START Extracted information
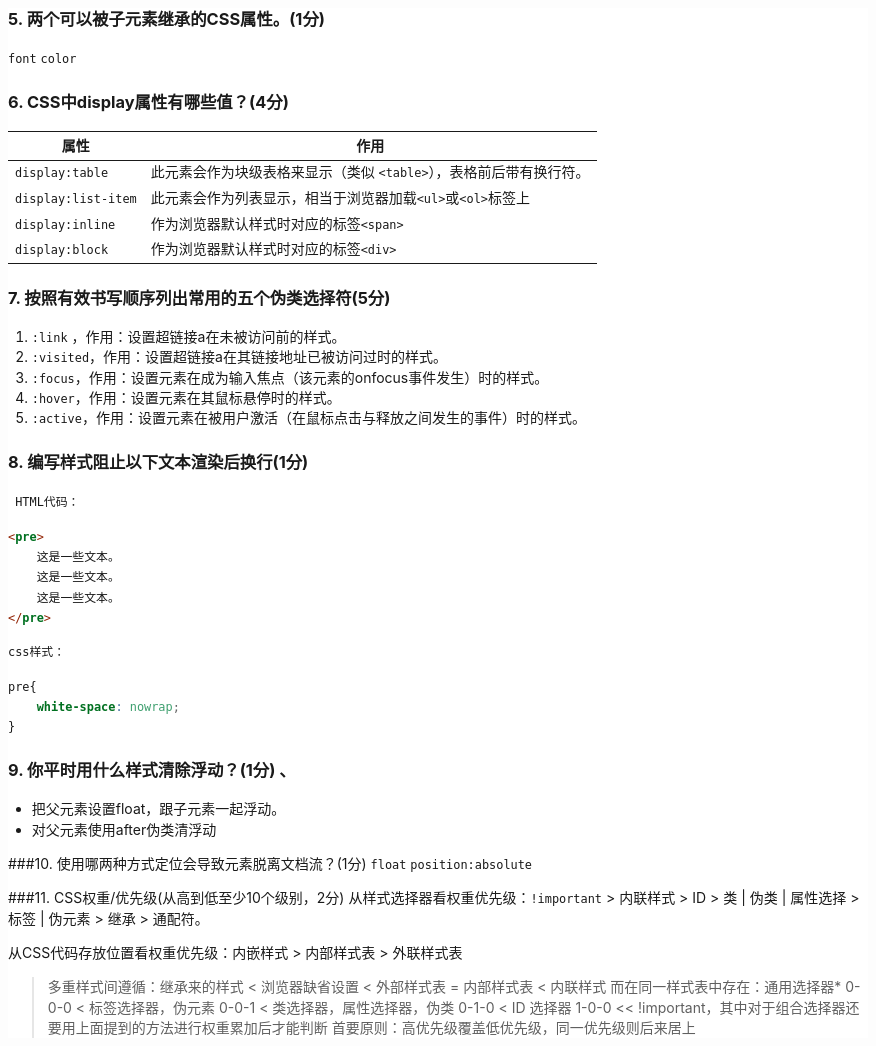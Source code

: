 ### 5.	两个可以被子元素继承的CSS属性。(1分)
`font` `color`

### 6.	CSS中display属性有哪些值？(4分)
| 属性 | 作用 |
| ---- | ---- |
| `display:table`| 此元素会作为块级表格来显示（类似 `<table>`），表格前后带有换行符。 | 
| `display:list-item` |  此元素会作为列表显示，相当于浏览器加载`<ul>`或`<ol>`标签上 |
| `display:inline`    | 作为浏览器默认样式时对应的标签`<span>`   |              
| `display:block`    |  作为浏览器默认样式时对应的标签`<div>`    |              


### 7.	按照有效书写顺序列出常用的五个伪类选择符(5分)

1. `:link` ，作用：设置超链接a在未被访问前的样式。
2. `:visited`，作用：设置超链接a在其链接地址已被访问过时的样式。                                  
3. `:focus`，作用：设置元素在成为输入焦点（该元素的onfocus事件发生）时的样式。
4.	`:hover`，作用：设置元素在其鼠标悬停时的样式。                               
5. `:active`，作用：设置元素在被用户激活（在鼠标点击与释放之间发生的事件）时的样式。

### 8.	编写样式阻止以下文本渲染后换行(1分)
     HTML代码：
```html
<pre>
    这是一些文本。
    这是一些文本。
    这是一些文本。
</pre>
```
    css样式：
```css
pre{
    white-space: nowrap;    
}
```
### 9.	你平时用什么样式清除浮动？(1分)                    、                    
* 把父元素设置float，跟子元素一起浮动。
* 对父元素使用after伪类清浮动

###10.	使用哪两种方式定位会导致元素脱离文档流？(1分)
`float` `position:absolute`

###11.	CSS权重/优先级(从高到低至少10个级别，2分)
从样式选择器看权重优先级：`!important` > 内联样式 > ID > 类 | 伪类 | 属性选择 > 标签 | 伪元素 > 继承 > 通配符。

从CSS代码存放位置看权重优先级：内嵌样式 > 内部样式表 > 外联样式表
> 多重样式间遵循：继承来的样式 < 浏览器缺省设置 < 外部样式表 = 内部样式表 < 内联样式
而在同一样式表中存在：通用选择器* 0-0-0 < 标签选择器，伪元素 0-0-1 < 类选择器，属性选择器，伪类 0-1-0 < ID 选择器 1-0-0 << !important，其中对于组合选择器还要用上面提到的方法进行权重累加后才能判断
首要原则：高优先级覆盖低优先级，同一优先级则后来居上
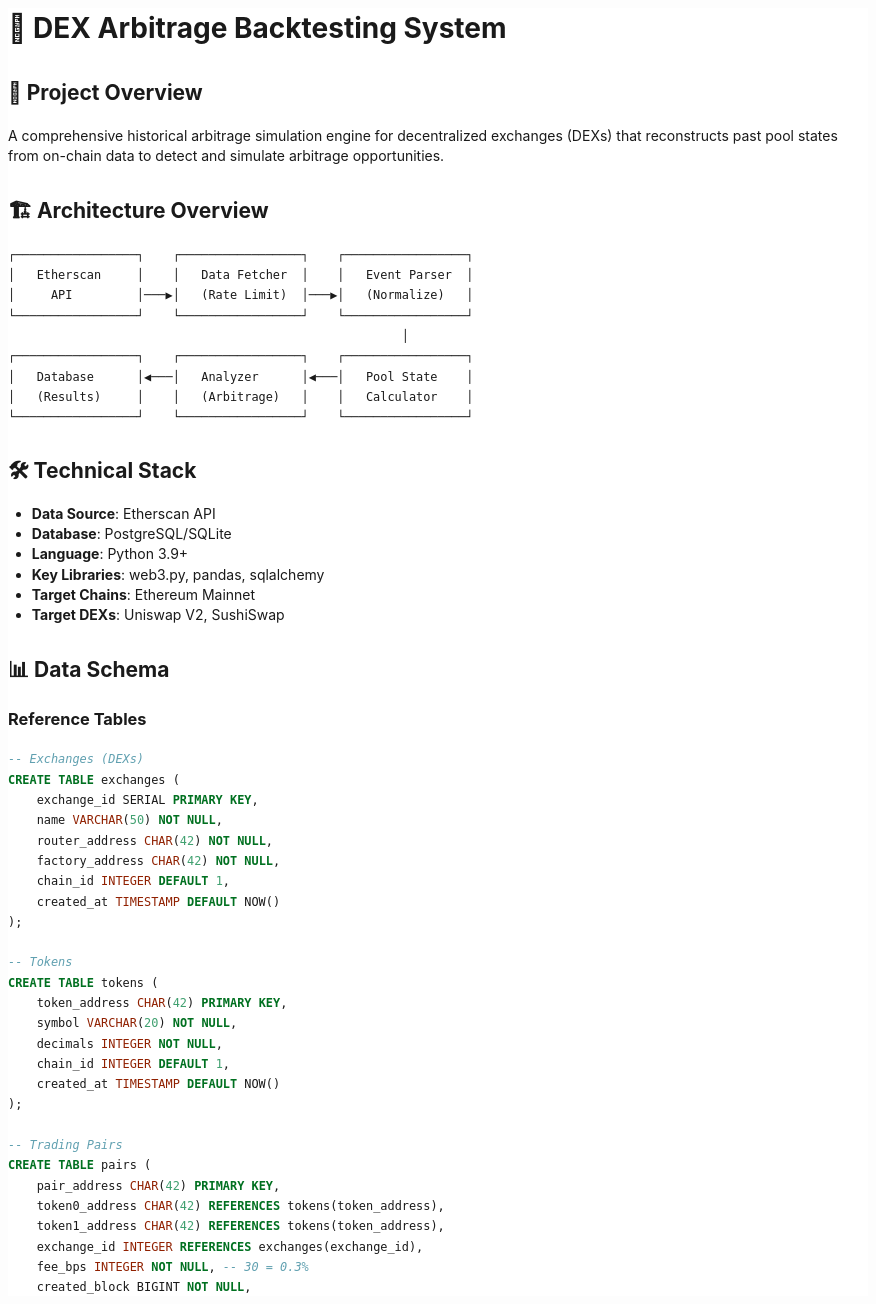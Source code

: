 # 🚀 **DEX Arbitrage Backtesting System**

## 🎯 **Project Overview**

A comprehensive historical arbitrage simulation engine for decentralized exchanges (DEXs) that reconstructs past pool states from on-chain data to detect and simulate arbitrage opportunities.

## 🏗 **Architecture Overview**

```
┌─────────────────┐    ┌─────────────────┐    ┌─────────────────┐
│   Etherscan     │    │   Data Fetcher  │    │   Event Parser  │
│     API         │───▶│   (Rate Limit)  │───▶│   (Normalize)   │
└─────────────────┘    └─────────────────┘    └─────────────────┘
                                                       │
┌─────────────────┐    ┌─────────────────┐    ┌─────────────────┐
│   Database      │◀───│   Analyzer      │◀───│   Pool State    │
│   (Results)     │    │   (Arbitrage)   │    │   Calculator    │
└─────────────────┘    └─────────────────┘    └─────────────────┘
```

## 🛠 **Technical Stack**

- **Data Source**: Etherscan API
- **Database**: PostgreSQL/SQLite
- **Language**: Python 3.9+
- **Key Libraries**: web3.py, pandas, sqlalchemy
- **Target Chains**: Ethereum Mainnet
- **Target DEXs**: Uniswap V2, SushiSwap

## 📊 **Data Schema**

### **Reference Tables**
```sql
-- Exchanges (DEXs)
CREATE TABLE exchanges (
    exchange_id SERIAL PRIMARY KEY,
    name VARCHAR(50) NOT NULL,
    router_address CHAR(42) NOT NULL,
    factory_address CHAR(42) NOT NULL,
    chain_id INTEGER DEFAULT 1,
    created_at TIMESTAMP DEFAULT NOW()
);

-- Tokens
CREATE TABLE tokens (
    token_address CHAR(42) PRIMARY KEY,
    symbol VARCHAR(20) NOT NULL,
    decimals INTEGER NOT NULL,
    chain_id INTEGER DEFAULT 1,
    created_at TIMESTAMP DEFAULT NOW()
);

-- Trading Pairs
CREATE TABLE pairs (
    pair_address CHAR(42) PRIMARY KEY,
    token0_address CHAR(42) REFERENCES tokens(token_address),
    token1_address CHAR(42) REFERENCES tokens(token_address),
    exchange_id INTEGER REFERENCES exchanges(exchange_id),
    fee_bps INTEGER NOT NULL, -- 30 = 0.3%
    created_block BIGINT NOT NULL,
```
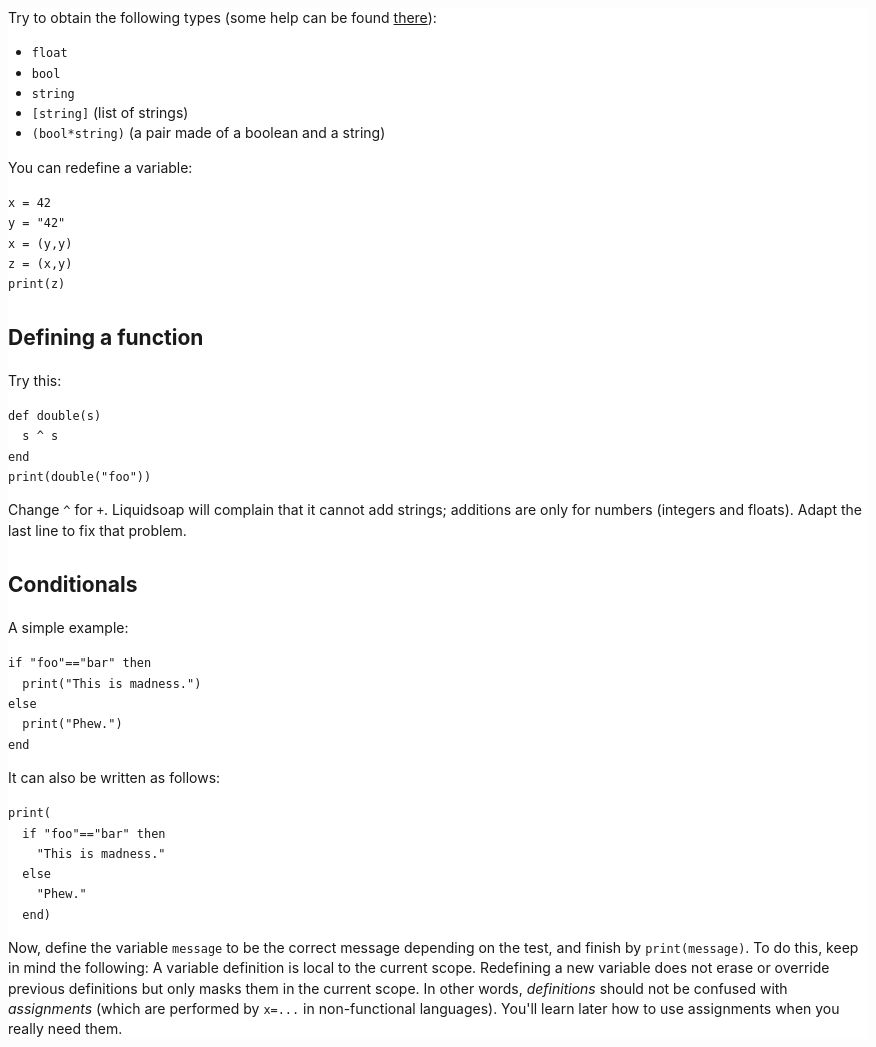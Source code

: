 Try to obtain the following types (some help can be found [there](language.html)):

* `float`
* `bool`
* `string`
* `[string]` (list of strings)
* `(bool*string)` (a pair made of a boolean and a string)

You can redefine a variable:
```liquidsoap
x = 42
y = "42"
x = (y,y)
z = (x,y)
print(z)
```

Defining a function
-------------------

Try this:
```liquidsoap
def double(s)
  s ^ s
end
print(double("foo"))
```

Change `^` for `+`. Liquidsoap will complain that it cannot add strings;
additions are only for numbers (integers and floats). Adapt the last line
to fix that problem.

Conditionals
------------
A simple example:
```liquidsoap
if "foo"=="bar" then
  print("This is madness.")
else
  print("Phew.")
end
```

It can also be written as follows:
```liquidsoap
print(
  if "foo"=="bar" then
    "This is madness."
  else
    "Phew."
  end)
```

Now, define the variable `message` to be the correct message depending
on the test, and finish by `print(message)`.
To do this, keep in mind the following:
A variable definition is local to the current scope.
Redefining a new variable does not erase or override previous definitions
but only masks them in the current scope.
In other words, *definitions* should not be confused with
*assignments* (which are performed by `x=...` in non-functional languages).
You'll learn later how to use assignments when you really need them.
END Extracted information
▸ Task objective
Please keep every line of the data the same when you reproduce it, and keep every picture out.

▸ Solved problem
Source code

: ### 5.	两个可以被子元素继承的CSS属性。(1分)
`font` `color`

### 6.	CSS中display属性有哪些值？(4分)
| 属性 | 作用 |
| ---- | ---- |
| `display:table`| 此元素会作为块级表格来显示（类似 `<table>`），表格前后带有换行符。 | 
| `display:list-item` |  此元素会作为列表显示，相当于浏览器加载`<ul>`或`<ol>`标签上 |
| `display:inline`    | 作为浏览器默认样式时对应的标签`<span>`   |              
| `display:block`    |  作为浏览器默认样式时对应的标签`<div>`    |              


### 7.	按照有效书写顺序列出常用的五个伪类选择符(5分)

1. `:link` ，作用：设置超链接a在未被访问前的样式。
2. `:visited`，作用：设置超链接a在其链接地址已被访问过时的样式。                                  
3. `:focus`，作用：设置元素在成为输入焦点（该元素的onfocus事件发生）时的样式。
4.	`:hover`，作用：设置元素在其鼠标悬停时的样式。                               
5. `:active`，作用：设置元素在被用户激活（在鼠标点击与释放之间发生的事件）时的样式。

### 8.	编写样式阻止以下文本渲染后换行(1分)
     HTML代码：
```html
<pre>
    这是一些文本。
    这是一些文本。
    这是一些文本。
</pre>
```
    css样式：
```css
pre{
    white-space: nowrap;    
}
```
### 9.	你平时用什么样式清除浮动？(1分)                    、                    
* 把父元素设置float，跟子元素一起浮动。
* 对父元素使用after伪类清浮动

###10.	使用哪两种方式定位会导致元素脱离文档流？(1分)
`float` `position:absolute`

###11.	CSS权重/优先级(从高到低至少10个级别，2分)
从样式选择器看权重优先级：`!important` > 内联样式 > ID > 类 | 伪类 | 属性选择 > 标签 | 伪元素 > 继承 > 通配符。

从CSS代码存放位置看权重优先级：内嵌样式 > 内部样式表 > 外联样式表
> 多重样式间遵循：继承来的样式 < 浏览器缺省设置 < 外部样式表 = 内部样式表 < 内联样式
而在同一样式表中存在：通用选择器* 0-0-0 < 标签选择器，伪元素 0-0-1 < 类选择器，属性选择器，伪类 0-1-0 < ID 选择器 1-0-0 << !important，其中对于组合选择器还要用上面提到的方法进行权重累加后才能判断
首要原则：高优先级覆盖低优先级，同一优先级则后来居上
Source code

: # 🚀 **DEX Arbitrage Backtesting System**

## 🎯 **Project Overview**

A comprehensive historical arbitrage simulation engine for decentralized exchanges (DEXs) that reconstructs past pool states from on-chain data to detect and simulate arbitrage opportunities.

## 🏗 **Architecture Overview**

```
┌─────────────────┐    ┌─────────────────┐    ┌─────────────────┐
│   Etherscan     │    │   Data Fetcher  │    │   Event Parser  │
│     API         │───▶│   (Rate Limit)  │───▶│   (Normalize)   │
└─────────────────┘    └─────────────────┘    └─────────────────┘
                                                       │
┌─────────────────┐    ┌─────────────────┐    ┌─────────────────┐
│   Database      │◀───│   Analyzer      │◀───│   Pool State    │
│   (Results)     │    │   (Arbitrage)   │    │   Calculator    │
└─────────────────┘    └─────────────────┘    └─────────────────┘
```

## 🛠 **Technical Stack**

- **Data Source**: Etherscan API
- **Database**: PostgreSQL/SQLite
- **Language**: Python 3.9+
- **Key Libraries**: web3.py, pandas, sqlalchemy
- **Target Chains**: Ethereum Mainnet
- **Target DEXs**: Uniswap V2, SushiSwap

## 📊 **Data Schema**

### **Reference Tables**
```sql
-- Exchanges (DEXs)
CREATE TABLE exchanges (
    exchange_id SERIAL PRIMARY KEY,
    name VARCHAR(50) NOT NULL,
    router_address CHAR(42) NOT NULL,
    factory_address CHAR(42) NOT NULL,
    chain_id INTEGER DEFAULT 1,
    created_at TIMESTAMP DEFAULT NOW()
);

-- Tokens
CREATE TABLE tokens (
    token_address CHAR(42) PRIMARY KEY,
    symbol VARCHAR(20) NOT NULL,
    decimals INTEGER NOT NULL,
    chain_id INTEGER DEFAULT 1,
    created_at TIMESTAMP DEFAULT NOW()
);

-- Trading Pairs
CREATE TABLE pairs (
    pair_address CHAR(42) PRIMARY KEY,
    token0_address CHAR(42) REFERENCES tokens(token_address),
    token1_address CHAR(42) REFERENCES tokens(token_address),
    exchange_id INTEGER REFERENCES exchanges(exchange_id),
    fee_bps INTEGER NOT NULL, -- 30 = 0.3%
    created_block BIGINT NOT NULL,
```
Source code

: Try to obtain the following types (some help can be found [there](language.html)):

* `float`
* `bool`
* `string`
* `[string]` (list of strings)
* `(bool*string)` (a pair made of a boolean and a string)

You can redefine a variable:
```liquidsoap
x = 42
y = "42"
x = (y,y)
z = (x,y)
print(z)
```

Defining a function
-------------------

Try this:
```liquidsoap
def double(s)
  s ^ s
end
print(double("foo"))
```

Change `^` for `+`. Liquidsoap will complain that it cannot add strings;
additions are only for numbers (integers and floats). Adapt the last line
to fix that problem.

Conditionals
------------
A simple example:
```liquidsoap
if "foo"=="bar" then
  print("This is madness.")
else
  print("Phew.")
end
```

It can also be written as follows:
```liquidsoap
print(
  if "foo"=="bar" then
    "This is madness."
  else
    "Phew."
  end)
```

Now, define the variable `message` to be the correct message depending
on the test, and finish by `print(message)`.
To do this, keep in mind the following:
A variable definition is local to the current scope.
Redefining a new variable does not erase or override previous definitions
but only masks them in the current scope.
In other words, *definitions* should not be confused with
*assignments* (which are performed by `x=...` in non-functional languages).
You'll learn later how to use assignments when you really need them.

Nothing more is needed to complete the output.